Die 2005 von der damaligen CDU-Mehrheit abgeschaffte Lernmittelfreiheit an Hamburgs Schulen hat nichts Positives bewirkt. Sie hat vielmehr Schaden angerichtet, indem sie sich natürlich als nicht sozialverträglich erwiesen hat, denn sie belastet einkommensschwache Familien, die nicht förderungsberechtigt sind, oder diejenigen, die aus Scham, zukünftig als bedürftig bekannt zu sein und daher keine entsprechenden Anträge stellen, in weit höherem Maße als einkommensstarke Familien.

(Vizepräsident Wolfhard Ploog übernimmt den Vorsitz.)

Die Chancengleichheit im Bildungssystem wurde damit weiter verschlechtert, obwohl uns schon durch PISA aufgezeigt wurde, dass in Deutschland der Zugang zu höherer Bildung überdurchschnittlich vom Sozialstatus abhängt oder, wie es auch unsere neue Schulsenatorin in den letzten Tagen und auch in ihrem Infobrief mehrmals erwähnt hat, dass der Schulerfolg der Kinder nach wie vor an die soziale Herkunft gebunden ist.
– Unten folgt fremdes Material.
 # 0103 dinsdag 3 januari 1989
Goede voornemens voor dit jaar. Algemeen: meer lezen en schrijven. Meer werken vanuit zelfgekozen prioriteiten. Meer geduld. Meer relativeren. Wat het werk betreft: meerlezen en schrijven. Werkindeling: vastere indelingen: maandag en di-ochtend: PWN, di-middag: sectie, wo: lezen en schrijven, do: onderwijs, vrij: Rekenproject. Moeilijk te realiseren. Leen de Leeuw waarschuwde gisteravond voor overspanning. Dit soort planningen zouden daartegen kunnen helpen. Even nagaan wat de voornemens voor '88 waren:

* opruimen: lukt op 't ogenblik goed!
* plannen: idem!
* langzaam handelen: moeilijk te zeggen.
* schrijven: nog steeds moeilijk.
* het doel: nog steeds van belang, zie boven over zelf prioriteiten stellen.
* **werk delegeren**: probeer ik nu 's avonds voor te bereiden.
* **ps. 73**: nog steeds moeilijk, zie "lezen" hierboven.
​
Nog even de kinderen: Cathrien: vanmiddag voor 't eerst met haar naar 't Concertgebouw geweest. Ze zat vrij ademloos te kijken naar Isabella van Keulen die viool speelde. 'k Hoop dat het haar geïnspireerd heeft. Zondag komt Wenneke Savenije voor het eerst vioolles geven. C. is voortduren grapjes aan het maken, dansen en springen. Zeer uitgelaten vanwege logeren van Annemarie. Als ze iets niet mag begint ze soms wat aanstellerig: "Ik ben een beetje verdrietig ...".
Das ist nicht gerecht und ein großer Verlust für Hamburg.

(Beifall bei der SPD und bei Elisabeth Baum DIE LINKE)

Wir Sozialdemokratinnen und Sozialdemokraten haben immer gesagt, dass Bildung und Ausbildung unserer Kinder und Jugendlichen eine gesamtgesellschaftliche Aufgabe ist. Bildung muss daher kostenfrei bleiben, damit alle Schülerinnen und Schüler, auch aus sozialschwachen Haushalten die gleichen Bildungschancen haben.

(Beifall bei der SPD und bei Elisabeth Baum DIE LINKE)

In diesem Zusammenhang ist es eben nicht hinnehmbar, dass sich Eltern oder Kinder im Schulbüro als bedürftig zu erkennen geben müssen.

Das grenzt aus, das schafft Barrieren. Fragen Sie nach in den Klassen: Kinder in einer Klasse kennen den sozialen Status ihrer Schulfreunde ganz genau, aller Vertraulichkeit zum Trotz. Diese sozialen Barrieren haben wir in Hamburg nicht nötig, nicht in einer der reichsten Städte Deutschlands.

Die Eltern haben das erkannt. Sie haben im Dezember des vergangenen Jahres eine Volkspetition "Eltern gegen das Büchergeld" abgegeben, eingereicht mit über 10 000 Unterschriften. Dem Senat scheint diese Willensäußerung nicht besonders wichtig zu sein, denn bis heute liegt zwar ein Ergebnis vor, aber mittlerweile wird es wieder diskutiert, angezweifelt, ob es richtig oder nicht richtig ist – ein halbes Jahr danach.

Meine Damen und Herren! Sie haben hier eine Willensäußerung von über 10 000 Menschen vorliegen. So geht man nicht mit den Bürgerinnen und Bürgern von Hamburg um.

(Beifall bei der SPD und der LINKEN)

Selbst in den Reihen der CDU wurde Büchergeld früher abgelehnt. Den Damen und Herren der CDU-Fraktion darf ich vielleicht argumentativ weiterhelfen: Schon 1990 warnte Ihre Parteifreundin, Frau Schnieber-Jastram, vor einer Abschaffung der Lehr- und Lernmittelfreiheit mit den Worten – ja, das waren Sie, Frau Schnieber-Jastram –: Die Abschaffung der Lernmittelfreiheit an Hamburgs Schulen sei nicht hinnehmbar und eine Bankrotterklärung,

(Heiterkeit und Beifall bei der SPD – Michael Neumann SPD: Recht hat sie!)

(Erste Vizepräsidentin Barbara Duden)

geäußert im Schulausschuss 1990 zu Zeiten von Frau Rosemarie Raab.